Differences in Molding Silicone vs. Plastic
Written By: Matt Bont
The primary difference between silicone and plastic properties drives the differences in mold design. The largest difference is the temperature profile between silicone and plastic. The mold design and construction will also be dependent on the product geometry, size, materials, equipment, quantities, cycle times, undercuts, flash limitations and parting line and gate restrictions.
Silicone processing is a curing reaction between two parts. These parts are mixed and driven through a cool barrel and screw. The mixture is injected into a hot mold where the heat accelerates the curing reaction until the product is solid. Silicone has a significantly lower viscosity than plastic melt and flashes into spaces less than 0.0002" requiring precise parting lines and tight shut offs.

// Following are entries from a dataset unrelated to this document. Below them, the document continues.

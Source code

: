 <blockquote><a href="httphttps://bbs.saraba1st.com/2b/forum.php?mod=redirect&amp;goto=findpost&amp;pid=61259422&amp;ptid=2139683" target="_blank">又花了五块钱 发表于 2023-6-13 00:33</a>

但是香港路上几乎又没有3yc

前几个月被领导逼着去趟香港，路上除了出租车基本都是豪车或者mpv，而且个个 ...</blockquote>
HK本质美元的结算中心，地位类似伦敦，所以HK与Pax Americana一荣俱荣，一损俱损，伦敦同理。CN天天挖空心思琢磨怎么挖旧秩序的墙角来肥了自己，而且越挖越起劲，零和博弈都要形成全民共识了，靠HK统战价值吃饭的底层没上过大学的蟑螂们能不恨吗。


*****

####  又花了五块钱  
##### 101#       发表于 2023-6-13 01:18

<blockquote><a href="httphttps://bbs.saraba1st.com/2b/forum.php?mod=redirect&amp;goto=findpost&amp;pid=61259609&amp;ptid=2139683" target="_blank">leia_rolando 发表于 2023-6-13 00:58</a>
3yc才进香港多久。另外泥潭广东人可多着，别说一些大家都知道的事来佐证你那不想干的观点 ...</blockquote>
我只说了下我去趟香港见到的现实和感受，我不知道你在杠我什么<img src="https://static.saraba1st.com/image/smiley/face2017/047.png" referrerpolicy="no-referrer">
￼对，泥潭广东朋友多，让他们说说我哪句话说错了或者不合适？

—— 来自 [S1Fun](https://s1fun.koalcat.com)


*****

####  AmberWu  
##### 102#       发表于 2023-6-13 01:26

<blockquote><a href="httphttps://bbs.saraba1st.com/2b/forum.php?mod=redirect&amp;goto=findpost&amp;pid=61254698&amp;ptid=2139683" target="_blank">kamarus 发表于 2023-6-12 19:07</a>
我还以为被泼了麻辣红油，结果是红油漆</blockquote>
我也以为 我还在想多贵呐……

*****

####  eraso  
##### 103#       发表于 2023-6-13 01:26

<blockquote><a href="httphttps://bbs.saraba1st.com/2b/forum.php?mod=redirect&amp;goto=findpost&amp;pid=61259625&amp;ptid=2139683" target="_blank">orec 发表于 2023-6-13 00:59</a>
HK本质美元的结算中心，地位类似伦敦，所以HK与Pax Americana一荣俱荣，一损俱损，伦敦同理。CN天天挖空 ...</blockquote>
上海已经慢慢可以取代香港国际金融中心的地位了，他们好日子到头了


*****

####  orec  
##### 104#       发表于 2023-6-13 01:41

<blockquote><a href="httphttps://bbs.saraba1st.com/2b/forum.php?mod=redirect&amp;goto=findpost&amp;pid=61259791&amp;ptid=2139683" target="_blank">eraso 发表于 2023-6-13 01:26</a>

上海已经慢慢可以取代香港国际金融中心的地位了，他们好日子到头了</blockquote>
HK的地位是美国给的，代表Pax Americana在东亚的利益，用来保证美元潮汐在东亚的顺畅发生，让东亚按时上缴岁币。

The low rigidity and low viscosity also prevent the use of knockout pins which can damage parts and cause flash and pin binding. The inherent flexibility and high elongation does provide a means for removal of parts with significant undercuts.
Thermoplastic pellets are melted and conveyed through a hot screw and barrel and injected into a cool cavity where the melt hardens into the final product shape. The products are typically much more rigid than silicone and can be pushed out of the mold by knockout pins within the mold at the end of each cycle. This rigidity also causes binding of some vertical walls and most undercut features.
Silicones and thermoplastics continue to expand and include many materials with diverse properties that offer more possibilities to designers. Good communication between designers and manufactures can ease start up and improve product quality and function.